A cache of highly sensitive US government intelligence data was found freely exposed on a public Amazon server. Around 28GB of the Pentagon's classified data tied to a military project that contained unencrypted passwords and security credentials belonging to government contractors with "top secret" security clearance was found leaking on a publicly accessible Amazon server.

The data came from an account linked to Booz Allen Hamilton, the very same US contractor that also briefly employed Edward Snowden. The data exposed contained files connected to the US National Geospatial-Intelligence Agency (NGA) – a highly secretive intelligence organisation that many refer to as the Pentagon's "mapmakers".

The data was first discovered by security researcher Chris Vickery. The researcher, who works for security firm UpGuard, notified Booz Allen Hamilton's Chief Information Security Officer (CISO) of the potential breach on 24 May but received no response. He then contacted the NGA the next day and within 10 minutes of having sent an email, the exposed data was secured. UpGuard security researcher called this "an impressively speedy response time from a major US intelligence agency," in a blog post.

"Information that would ordinarily require a Top Secret-level security clearance from the DoD was accessible to anyone looking in the right place; no hacking was required to gain credentials needed for potentially accessing materials of a high classification level," UpGuard said.

NGA and Booz Allen confirmed the leak

The NGA confirmed the leak, stressing that no classified data was disclosed. "NGA takes the potential disclosure of sensitive but unclassified information seriously and immediately revoked the affected credentials," a spokesperson for the agency told Gizmodo, adding that the Amazon server where the data was found was "not directly connected to classified networks," the spokesperson noted.

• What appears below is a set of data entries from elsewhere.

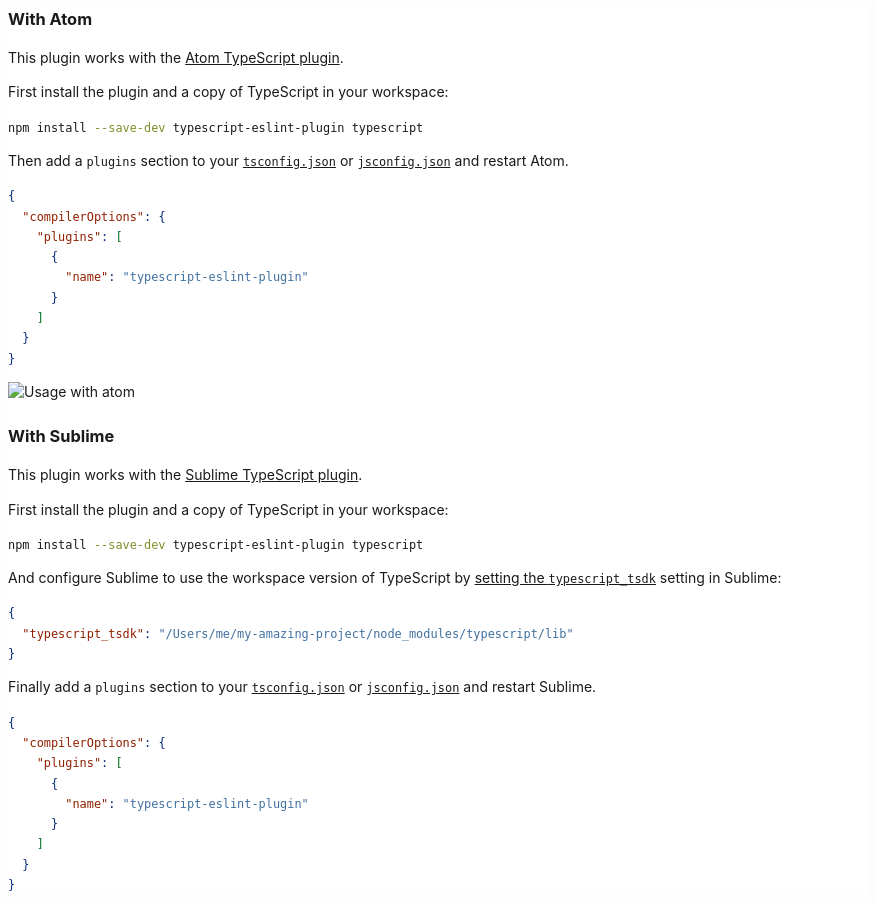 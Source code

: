 ### With Atom

This plugin works with the [Atom TypeScript plugin](https://atom.io/packages/atom-typescript).

First install the plugin and a copy of TypeScript in your workspace:

```bash
npm install --save-dev typescript-eslint-plugin typescript
```

Then add a `plugins` section to your [`tsconfig.json`](http://www.typescriptlang.org/docs/handbook/tsconfig-json.html) or [`jsconfig.json`](https://code.visualstudio.com/Docs/languages/javascript#_javascript-project-jsconfigjson) and restart Atom.

```json
{
  "compilerOptions": {
    "plugins": [
      {
        "name": "typescript-eslint-plugin"
      }
    ]
  }
}
```

![Usage with atom](documentation/example-atom.png)

### With Sublime

This plugin works with the [Sublime TypeScript plugin](https://github.com/Microsoft/TypeScript-Sublime-Plugin).

First install the plugin and a copy of TypeScript in your workspace:

```bash
npm install --save-dev typescript-eslint-plugin typescript
```

And configure Sublime to use the workspace version of TypeScript by [setting the `typescript_tsdk`](https://github.com/Microsoft/TypeScript-Sublime-Plugin#note-using-different-versions-of-typescript) setting in Sublime:

```json
{
  "typescript_tsdk": "/Users/me/my-amazing-project/node_modules/typescript/lib"
}
```

Finally add a `plugins` section to your [`tsconfig.json`](http://www.typescriptlang.org/docs/handbook/tsconfig-json.html) or [`jsconfig.json`](https://code.visualstudio.com/Docs/languages/javascript#_javascript-project-jsconfigjson) and restart Sublime.

```json
{
  "compilerOptions": {
    "plugins": [
      {
        "name": "typescript-eslint-plugin"
      }
    ]
  }
}
```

"Booz Allen takes any allegation of a data breach very seriously, and promptly began an investigation into the accessibility of certain security keys in a cloud environment," a Booz Allen spokesman said. "We secured those keys, and are continuing with a detailed forensic investigation. As of now, we have found no evidence that any classified information has been compromised as a result of this matter."

The firm told ArsTechnica that the data was not connected to classified systems.

What was leaked?

According to UpGuard, around 60,000 of the Pentagon's files were leaked, which included several unencrypted passwords of US government contractors.

The leaked data included security credentials of a Booz Allen IT engineer as well as the master keys to the operating system of a data centre. The leaked files also contained credentials used to access a protected Pentagon system called the GEOAxIS.

UpGuard said it received an "explicit government request" to store the data downloaded as part of this discovery. The firm is complying with the request until it is "cleared to securely and permanently delete this data".

The leak is likely to serve as yet another blow to the US intelligence community. The past year has seen American intelligence agencies such as the CIA and the NSA become the victim to high-profile leaks, highlighting a troubling trend of security gaffs.

It remains unclear as to how long the Pentagon's sensitive data remained exposed. Such leaks can pose as major threats to national security, especially given how these leaks are essentially ripe for the picking of nation-state hackers, such as those affiliated with Russia, China and North Korea.